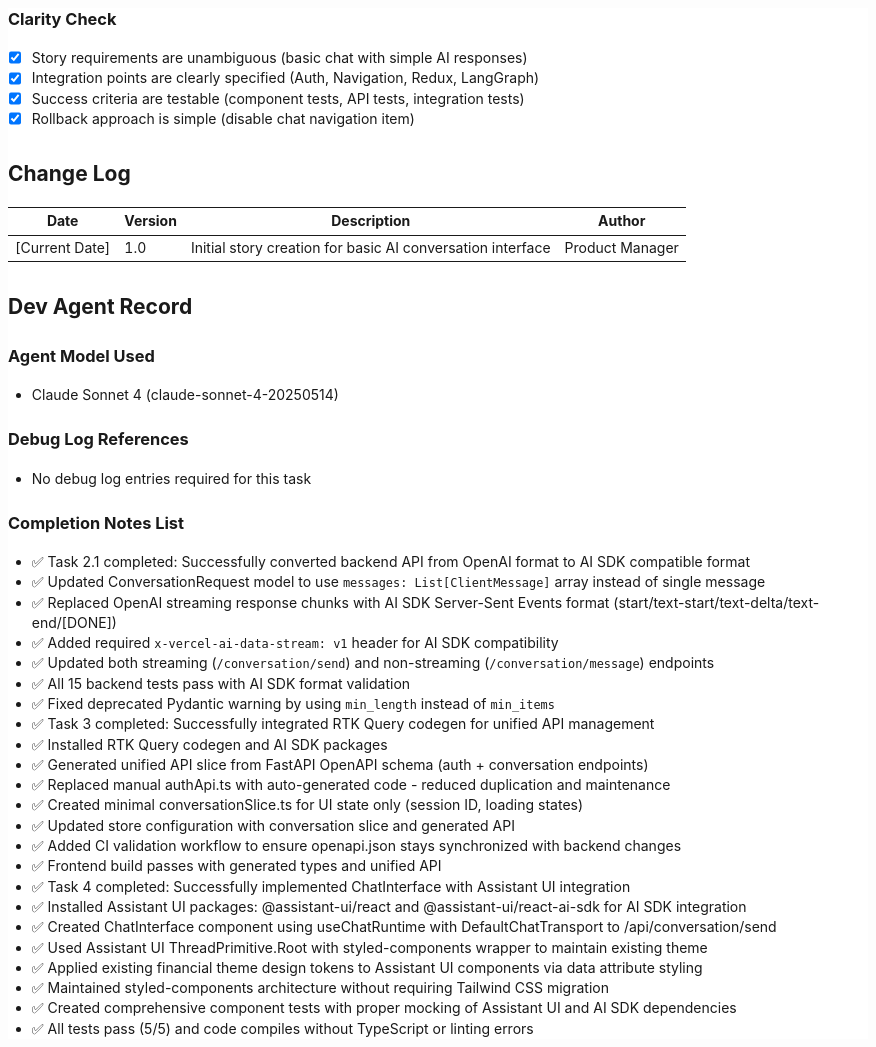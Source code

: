 ### Clarity Check

- [x] Story requirements are unambiguous (basic chat with simple AI responses)
- [x] Integration points are clearly specified (Auth, Navigation, Redux, LangGraph)
- [x] Success criteria are testable (component tests, API tests, integration tests)
- [x] Rollback approach is simple (disable chat navigation item)

## Change Log

| Date           | Version | Description                                                | Author          |
| -------------- | ------- | ---------------------------------------------------------- | --------------- |
| [Current Date] | 1.0     | Initial story creation for basic AI conversation interface | Product Manager |

## Dev Agent Record

### Agent Model Used

- Claude Sonnet 4 (claude-sonnet-4-20250514)

### Debug Log References

- No debug log entries required for this task

### Completion Notes List

- ✅ Task 2.1 completed: Successfully converted backend API from OpenAI format to AI SDK compatible format
- ✅ Updated ConversationRequest model to use `messages: List[ClientMessage]` array instead of single message
- ✅ Replaced OpenAI streaming response chunks with AI SDK Server-Sent Events format (start/text-start/text-delta/text-end/[DONE])
- ✅ Added required `x-vercel-ai-data-stream: v1` header for AI SDK compatibility
- ✅ Updated both streaming (`/conversation/send`) and non-streaming (`/conversation/message`) endpoints
- ✅ All 15 backend tests pass with AI SDK format validation
- ✅ Fixed deprecated Pydantic warning by using `min_length` instead of `min_items`
- ✅ Task 3 completed: Successfully integrated RTK Query codegen for unified API management
- ✅ Installed RTK Query codegen and AI SDK packages
- ✅ Generated unified API slice from FastAPI OpenAPI schema (auth + conversation endpoints)
- ✅ Replaced manual authApi.ts with auto-generated code - reduced duplication and maintenance
- ✅ Created minimal conversationSlice.ts for UI state only (session ID, loading states)
- ✅ Updated store configuration with conversation slice and generated API
- ✅ Added CI validation workflow to ensure openapi.json stays synchronized with backend changes
- ✅ Frontend build passes with generated types and unified API
- ✅ Task 4 completed: Successfully implemented ChatInterface with Assistant UI integration
- ✅ Installed Assistant UI packages: @assistant-ui/react and @assistant-ui/react-ai-sdk for AI SDK integration
- ✅ Created ChatInterface component using useChatRuntime with DefaultChatTransport to /api/conversation/send
- ✅ Used Assistant UI ThreadPrimitive.Root with styled-components wrapper to maintain existing theme
- ✅ Applied existing financial theme design tokens to Assistant UI components via data attribute styling
- ✅ Maintained styled-components architecture without requiring Tailwind CSS migration
- ✅ Created comprehensive component tests with proper mocking of Assistant UI and AI SDK dependencies
- ✅ All tests pass (5/5) and code compiles without TypeScript or linting errors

__Problem to work on__
Starting at the top of the listing above, please restate word for word each line up to and including the one that holds "- ✅ Task 4 completed: Successfully", omitting every image.

__Exercise solution__
Source code

: ### Clarity Check

- [x] Story requirements are unambiguous (basic chat with simple AI responses)
- [x] Integration points are clearly specified (Auth, Navigation, Redux, LangGraph)
- [x] Success criteria are testable (component tests, API tests, integration tests)
- [x] Rollback approach is simple (disable chat navigation item)

## Change Log

| Date           | Version | Description                                                | Author          |
| -------------- | ------- | ---------------------------------------------------------- | --------------- |
| [Current Date] | 1.0     | Initial story creation for basic AI conversation interface | Product Manager |

## Dev Agent Record

### Agent Model Used

- Claude Sonnet 4 (claude-sonnet-4-20250514)

### Debug Log References

- No debug log entries required for this task

### Completion Notes List

- ✅ Task 2.1 completed: Successfully converted backend API from OpenAI format to AI SDK compatible format
- ✅ Updated ConversationRequest model to use `messages: List[ClientMessage]` array instead of single message
- ✅ Replaced OpenAI streaming response chunks with AI SDK Server-Sent Events format (start/text-start/text-delta/text-end/[DONE])
- ✅ Added required `x-vercel-ai-data-stream: v1` header for AI SDK compatibility
- ✅ Updated both streaming (`/conversation/send`) and non-streaming (`/conversation/message`) endpoints
- ✅ All 15 backend tests pass with AI SDK format validation
- ✅ Fixed deprecated Pydantic warning by using `min_length` instead of `min_items`
- ✅ Task 3 completed: Successfully integrated RTK Query codegen for unified API management
- ✅ Installed RTK Query codegen and AI SDK packages
- ✅ Generated unified API slice from FastAPI OpenAPI schema (auth + conversation endpoints)
- ✅ Replaced manual authApi.ts with auto-generated code - reduced duplication and maintenance
- ✅ Created minimal conversationSlice.ts for UI state only (session ID, loading states)
- ✅ Updated store configuration with conversation slice and generated API
- ✅ Added CI validation workflow to ensure openapi.json stays synchronized with backend changes
- ✅ Frontend build passes with generated types and unified API
- ✅ Task 4 completed: Successfully implemented ChatInterface with Assistant UI integration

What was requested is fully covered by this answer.